Tacito (come Cesare prima di lui) riteneva che i Germani fossero un popolo “puro”, non contaminato da altre popolazioni: «Sono pronto a credere» scrive lo storico «che siano autoctoni, e non abbiano subìto mescolanze in seguito a movimenti migratori o a relazioni pacifiche con altre stirpi».
Più avanti si spinge a una descrizione fisica precisa: «Occhi azzurri e torvi, capelli biondo-rossastri, corpi saldi e robusti, in grado però di costituire soltanto una massa d’urto». Li dice incapaci di tollerare la sete e il caldo e avvezzi, invece, a sopportare il freddo e la fame.
Elementi, questi, che avrebbero avuto successo nel Novecento, andando a plasmare i concetti di “germanicità” e di “razza ariana” su cui si fondò il Terzo Reich di Hitler. Ovviamente i Germani, né in tempi antichi né nel Medioevo, furono esenti da contaminazioni.
Anzi, nell’età delle migrazioni assorbirono vari popoli di provenienza eterogenea, addirittura mongolica, che nei secoli a venire si fusero con loro.
Ma chi erano veramente i Germani? Scopriamolo insieme.
1. Ai margini dell’Impero Romano
Un mosaico di etnie, culture, lingue e religioni diverse, tenute insieme da un sistema basato sull’equilibrio tra governo centrale e autonomie locali, alimentato da fitti rapporti commerciali e vivaci scambi culturali, a loro volta favoriti dall’efficienza e dalla sicurezza delle vie di comunicazione.
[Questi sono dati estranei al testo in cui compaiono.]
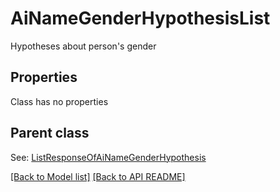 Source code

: # AiNameGenderHypothesisList

Hypotheses about person's gender             

## Properties
Class has no properties

## Parent class

See: [ListResponseOfAiNameGenderHypothesis](ListResponseOfAiNameGenderHypothesis.md)



[[Back to Model list]](Models.md) [[Back to API README]](README.md)
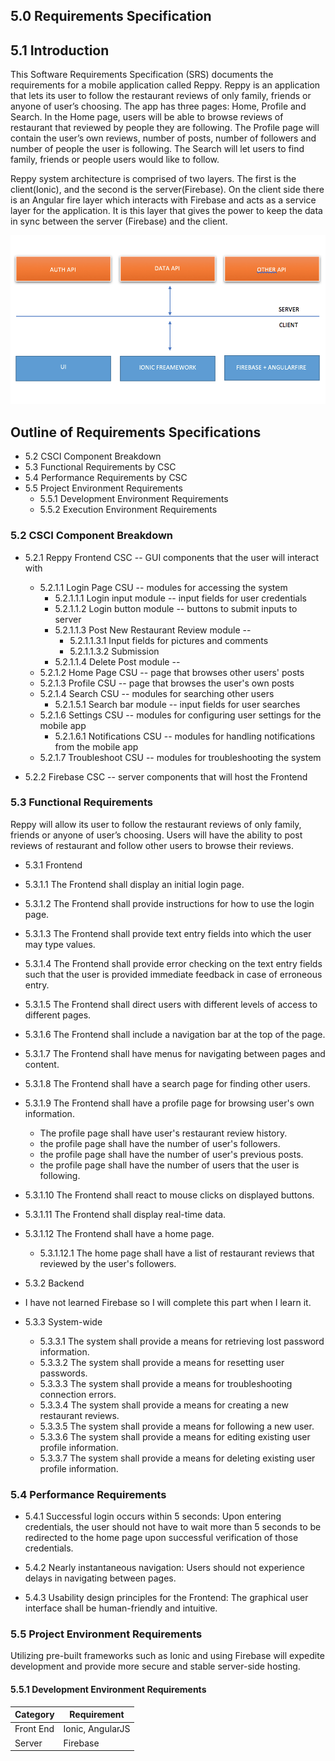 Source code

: ## 5.0	Requirements Specification


## 5.1	Introduction

This Software Requirements Specification (SRS) documents the requirements for a mobile application called Reppy. Reppy is an application that lets its user to follow the restaurant reviews of only family, friends or anyone of user’s choosing. The app has three pages: Home, Profile and Search. In the Home page, users will be able to browse reviews of restaurant that reviewed by people they are following. The Profile page will contain the user’s own reviews, number of posts, number of followers and number of people the user is following. The Search will let users to find family, friends or people users would like to follow.

Reppy system architecture is comprised of  two layers. The first is the client(Ionic), and the second is the server(Firebase). On the client side there is an Angular fire layer which interacts with Firebase and acts as a service layer for the application. It is this layer that gives the power to keep the data in sync between the server (Firebase) and the client.

<p align="center">
	<img src="../resources/architecture.png" alt="High-Level Diagram of System">
</p>

## Outline of Requirements Specifications
- 5.2	CSCI Component Breakdown
- 5.3	Functional Requirements by CSC
- 5.4	Performance Requirements by CSC
- 5.5	Project Environment Requirements
	- 5.5.1	Development Environment Requirements
	- 5.5.2	Execution Environment Requirements


### 5.2 	CSCI Component Breakdown
- 5.2.1		Reppy Frontend CSC -- GUI components that the user will interact with
	- 5.2.1.1		Login Page CSU -- modules for accessing the system
		- 5.2.1.1.1	Login input module -- input fields for user credentials
		- 5.2.1.1.2	Login button module -- buttons to submit inputs to server
		- 5.2.1.1.3	Post New Restaurant Review module --
			- 5.2.1.1.3.1	Input fields for pictures and comments
			- 5.2.1.1.3.2	Submission
		- 5.2.1.1.4	Delete Post module --
	- 5.2.1.2		Home Page CSU -- page that browses other users' posts
	- 5.2.1.3		Profile CSU -- page that browses the user's own posts
	- 5.2.1.4		Search CSU -- modules for searching other users
		- 5.2.1.5.1	Search bar module -- input fields for user searches
	- 5.2.1.6		Settings CSU -- modules for configuring user settings for the mobile app
		- 5.2.1.6.1	Notifications CSU -- modules for handling notifications from the mobile app
	- 5.2.1.7		Troubleshoot CSU -- modules for troubleshooting the system

- 5.2.2		Firebase CSC -- server components that will host the Frontend


### 5.3	Functional Requirements

Reppy will allow its user to follow the restaurant reviews of only family, friends or anyone of user’s choosing. Users will have the ability to post reviews of restaurant and follow other users to browse their reviews.

- 5.3.1	Frontend
- 5.3.1.1		The Frontend shall display an initial login page.
- 5.3.1.2		The Frontend shall provide instructions for how to use the login page.
- 5.3.1.3		The Frontend shall provide text entry fields into which the user may type values.
- 5.3.1.4		The Frontend shall provide error checking on the text entry fields such that the user is provided immediate feedback in case of erroneous entry.
- 5.3.1.5		The Frontend shall direct users with different levels of access to different pages.
- 5.3.1.6		The Frontend shall include a navigation bar at the top of the page.
- 5.3.1.7		The Frontend shall have menus for navigating between pages and content.
- 5.3.1.8		The Frontend shall have a search page for finding other users.
- 5.3.1.9		The Frontend shall have a profile page for browsing user's own information.
  - The profile page shall have user's restaurant review history.
  - the profile page shall have the number of user's followers.
  - the profile page shall have the number of user's previous posts.
  - the profile page shall have the number of users that the user is following.
- 5.3.1.10	The Frontend shall react to mouse clicks on displayed buttons.
- 5.3.1.11	The Frontend shall display real-time data.
- 5.3.1.12 	The Frontend shall have a home page.
	- 5.3.1.12.1	The home page shall have a list of restaurant reviews that reviewed by the user's followers.


- 5.3.2	Backend
- I have not learned Firebase so I will complete this part when I learn it.

- 5.3.3	System-wide
	- 5.3.3.1		The system shall provide a means for retrieving lost password information.
	- 5.3.3.2		The system shall provide a means for resetting user passwords.
	- 5.3.3.3		The system shall provide a means for troubleshooting connection errors.
	- 5.3.3.4		The system shall provide a means for creating a new restaurant reviews.
	- 5.3.3.5		The system shall provide a means for following a new user.
	- 5.3.3.6		The system shall provide a means for editing existing user profile information.
	- 5.3.3.7  	The system shall provide a means for deleting existing user profile information.


### 5.4	Performance Requirements

- 5.4.1	Successful login occurs within 5 seconds:
Upon entering credentials, the user should not have to wait more than 5 seconds to be redirected to the home page upon successful verification of those credentials.

- 5.4.2	Nearly instantaneous navigation:
Users should not experience delays in navigating between pages.

- 5.4.3	Usability design principles for the Frontend:
The graphical user interface shall be human-friendly and intuitive.


### 5.5	Project Environment Requirements

Utilizing pre-built frameworks such as Ionic and using Firebase will expedite development and provide more secure and stable server-side hosting.


#### 5.5.1	Development Environment Requirements

| Category | Requirement |
|---|---|
| Front End | Ionic, AngularJS |
| Server | Firebase |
Alla base di tutto c’erano le città, punto di riferimento politico, culturale e amministrativo del territorio circostante e luogo di residenza privilegiato dei grandi possidenti terrieri e dei latifondisti.
Era un impero ricco e aggressivo, che per mantenere il proprio standard di vita necessitava di continui bottini e conquiste.
Stanziati in una vasta area tra il Sud della Scandinavia, il Reno, il Danubio, le Alpi e il Mar Nero, i Germani non erano invece organizzati in una compagine territoriale e statuale coerente.
Risultato della fusione tra genti autoctone e clan indoeuropei che avevano invaso il continente in varie ondate, a partire dal IV millennio a.C., avevano una struttura sociale di tipo tribale. Praticavano soprattutto la caccia, l’agricoltura, l’allevamento e la razzia.
L’economia, basata sullo sfruttamento delle risorse, rendeva necessario un continuo movimento alla ricerca di nuove terre, ragion per cui, già a partire dall’VIII secolo a.C., i Germani iniziarono a migrare verso sud e ovest, spingendo altre genti, tra cui i Celti, dentro i domini romani e innescando conflitti a catena.
Diventati con il tempo popoli semistanziali, distribuiti in piccoli villaggi, i Germani non possedevano infrastrutture monumentali né un’organizzazione politico-territoriale neppure lontanamente paragonabile a quella dell’Urbe.
Difficile far fronte alle difficoltà: carestie, cambiamenti climatici, pressioni esercitate da altri popoli provocavano migrazioni di massa, le Volkerswanderungen, che interessavano buona parte delle popolazioni.
2. Il dovere delle armi e lo scontro finale con Roma
Le poche notizie che abbiamo circa la loro organizzazione sociale ci provengono dalle fonti antiche, e in particolare dagli scrittori romani Giulio Cesare e Publio Cornelio Tacito.
Dai loro accenni, incrociati con i dati antropologici e archeologici, emerge che la struttura sociale era molto semplice e di stampo tribale.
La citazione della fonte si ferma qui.